I have finished painting number four:
The shutters on the main house, above, are dark green, but they look black. Unfortunately, the photos do not show the details as well as seeing it in person.
And now, on to number five:
I also took a few pictures from the basement window, this morning:
We have also been missing some things around the house, including my painting apron. I could not figure out how my apron could come up missing so soon after using it. I have another apron, but I love that particular apron, because it is so beautifully covered with remnants of past paintings. LOL! Well, I looked and looked and finally came up with a story of what happened. I’m thinking that two Amish Rabbi’s from Mongolia, who ride calico cats bareback, broke into our house and stole my apron, among other things, which include Mr. Beloved’s parka. Why they would want those things, I don’t know. (You know, I really need to write down some of the strange things that come into my mind. I know I could make a book just as good as Tolkien or Lewis…) Anyway, I finally found my apron in a deep dark corner. I have no idea how it got there. Mr. Beloved’s parka is still missing…

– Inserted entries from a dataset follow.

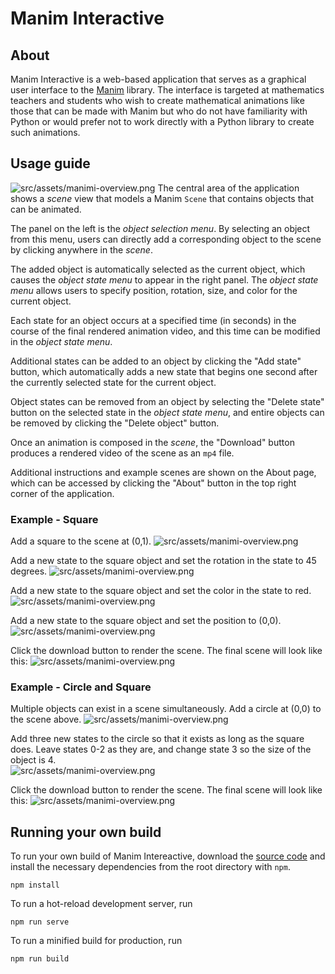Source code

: # Manim Interactive

## About
Manim Interactive is a web-based application that serves as a graphical user interface to the [Manim](https://www.manim.community/) library. The interface is targeted at mathematics teachers and students who wish to create mathematical animations like those that can be made with Manim but who do not have familiarity with Python or would prefer not to work directly with a Python library to create such animations. 


## Usage guide
![src/assets/manimi-overview.png](src/assets/manimi-overview.png)
The central area of the application shows a _scene_ view that models a Manim ``Scene`` that contains objects that can be animated. 

The panel on the left is the _object selection menu_. By selecting an object from this menu, users can directly add a corresponding object to the scene by clicking anywhere in the _scene_. 

The added object is automatically selected as the current object, which causes the _object state menu_ to appear in the right panel. 
The _object state menu_ allows users to specify position, rotation, size, and color for the current object. 

Each state for an object occurs at a specified time (in seconds) in the course of the final rendered animation video, and this time can be modified in the _object state menu_.

Additional states can be added to an object by clicking the "Add state" button, which automatically adds a new state that begins one second after the currently selected state for the current object.

Object states can be removed from an object by selecting the "Delete state" button on the selected state in the _object state menu_, and entire objects can be removed by clicking the "Delete object" button. 

Once an animation is composed in the _scene_, the "Download" button produces a rendered video of the scene as an ``mp4`` file.  

Additional instructions and example scenes are shown on the About page, which can be accessed by clicking the "About" button in the top right corner of the application. 

### Example - Square
Add a square to the scene at (0,1). 
![src/assets/manimi-overview.png](src/assets/manimi-ex-square-1.png)

Add a new state to the square object and set the rotation in the state to 45 degrees. 
![src/assets/manimi-overview.png](src/assets/manimi-ex-square-2.png)

Add a new state to the square object and set the color in the state to red. 
![src/assets/manimi-overview.png](src/assets/manimi-ex-square-3.png)

Add a new state to the square object and set the position to (0,0). 
![src/assets/manimi-overview.png](src/assets/manimi-ex-square-4.png)

Click the download button to render the scene. The final scene will look like this: 
![src/assets/manimi-overview.png](src/assets/manimi-ex-square.gif)

### Example - Circle and Square
Multiple objects can exist in a scene simultaneously. Add a circle at (0,0) to the scene above. 
![src/assets/manimi-overview.png](src/assets/manimi-ex-circle-square-1.png)

Add three new states to the circle so that it exists as long as the square does. Leave states 0-2 as they are, and change state 3 so the size of the object is 4.  
![src/assets/manimi-overview.png](src/assets/manimi-ex-circle-square-2.png)

Click the download button to render the scene. The final scene will look like this: 
![src/assets/manimi-overview.png](src/assets/manimi-ex-circle-square.gif)

## Running your own build
To run your own build of Manim Intereactive, download the [source code](https://github.com/awtotty/manimi) and install the necessary dependencies from the root directory with ``npm``. 
```
npm install
```
To run a hot-reload development server, run
```
npm run serve
```
To run a minified build for production, run
```
npm run build
```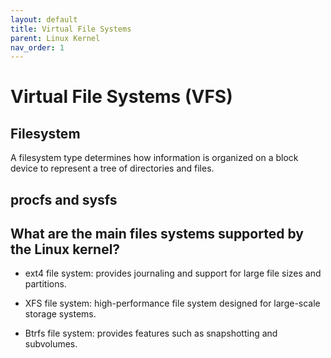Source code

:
 ```yaml
---
layout: default
title: Virtual File Systems
parent: Linux Kernel
nav_order: 1
---
```


# Virtual File Systems (VFS)

## Filesystem

A filesystem type determines how information is organized on a block device to represent a tree of directories and files.

## procfs and sysfs

## What are the main files systems supported by the Linux kernel?

* ext4 file system: provides journaling and support for large file sizes and partitions.

* XFS file system: high-performance file system designed for large-scale storage systems.

* Btrfs file system: provides features such as snapshotting and subvolumes.
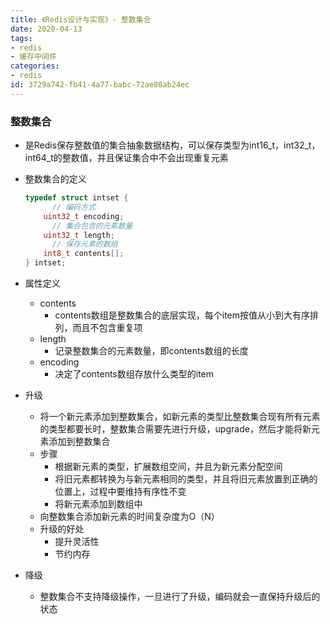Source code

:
 ```yaml
---
title: 《Redis设计与实现》- 整数集合
date: 2020-04-13
tags:
- redis
- 缓存中间件
categories:
- redis
id: 3729a742-fb41-4a77-babc-72ae80ab24ec
---
```


### 整数集合

- 是Redis保存整数值的集合抽象数据结构，可以保存类型为int16_t，int32_t，int64_t的整数值，并且保证集合中不会出现重复元素

- 整数集合的定义

  ```c
  typedef struct intset {
  		// 编码方式
      uint32_t encoding;
  		// 集合包含的元素数量
      uint32_t length;
  		// 保存元素的数组
      int8_t contents[];
  } intset;
  ```

- 属性定义

  - contents
    - contents数组是整数集合的底层实现，每个item按值从小到大有序排列，而且不包含重复项
  - length
    - 记录整数集合的元素数量，即contents数组的长度
  - encoding
    - 决定了contents数组存放什么类型的item

- 升级

  - 将一个新元素添加到整数集合，如新元素的类型比整数集合现有所有元素的类型都要长时，整数集合需要先进行升级，upgrade，然后才能将新元素添加到整数集合
  - 步骤
    - 根据新元素的类型，扩展数组空间，并且为新元素分配空间
    - 将旧元素都转换为与新元素相同的类型，并且将旧元素放置到正确的位置上，过程中要维持有序性不变
    - 将新元素添加到数组中
  - 向整数集合添加新元素的时间复杂度为O（N）
  - 升级的好处
    - 提升灵活性
    - 节约内存

- 降级

  - 整数集合不支持降级操作，一旦进行了升级，编码就会一直保持升级后的状态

Speaking of books, I have recently read some really good ones. One was The Greater Journey: Americans in Paris. I always learn a lot when I read a David McCullough book. I was fascinated by the stories of famous Americans, especially the artists and doctors. As usual, I highly recommend books by David McCullough. It was an audio book and the first chapter was read by the author, but then the rest was read by Edward Hermann. Mr. Hermann was a very good reader and he almost sounded like the author.
The next one I read was The Lewis and Clark Journals: An American Epic of Discovery. I was surprised to discover that the Lewis and Clark party ate a lot of dogs and horses during their travels. Toby was horrified and disgusted that I would read something like that and apparently enjoy it. I reassured him that I was not to be converted to canine delicacies. But, what an adventure they had! A very interesting and, sometimes, humorous read. This was abridged, because the journals are in many volumes. I normally do not like abridged books, but this was an exception, because I didn’t think I could make it through the whole thing in one whack. The only issue I had with this one were the ridiculous parentheses that were inserted by the editor too often. But, I got over it and enjoyed the book very much. This was an audio book, also, but the reader almost sounded mechanical. The reader of an audio book can make or break it and if it wasn’t for the fact that the book was so good, I would not have been able to abide that voice.
And, now I am working on the very long Washington, A life by Ron Chernow. George Washington is my favorite president. This book presents him as very human, emotional, faulty, heroic, ridiculous, brave, wise, and foolish. In other words: a lowly human just like the rest of us. In his case, the Lord had wonderful things for him to do. Such a good book. I only had ten books on Washington, so this was a good addition to my library. As for the reader (because, yes, this is an audio book, too), he has a voice that I can only describe as slightly slimy and irritating. I am learning, though, to tune that out and listen to the words. You know, you can’t tune it out, though, if it is really bad, so he isn’t all that bad. I have admired George’s wife, Martha, also. I have a novel based on her life, called Lady Washington by Dorothy Clarke Wilson, which I highly recommend.
I am also reading (in actual paperback form) The Lord’s Day by Joseph Pipa, Jr. Very good and convicting. The longer I am a Christian, the more I realize how much I have to learn. The Lord is very good to give teachers and I pray that I will humble myself to learn from them and also recognize the true teachers from the false ones.
Has anyone read any of the above books? Do you like history?
History with its flickering lamp stumbles along the trail of the past, trying to reconstruct its scenes, to revive its echoes, and kindle with pale gleams the passion of former days.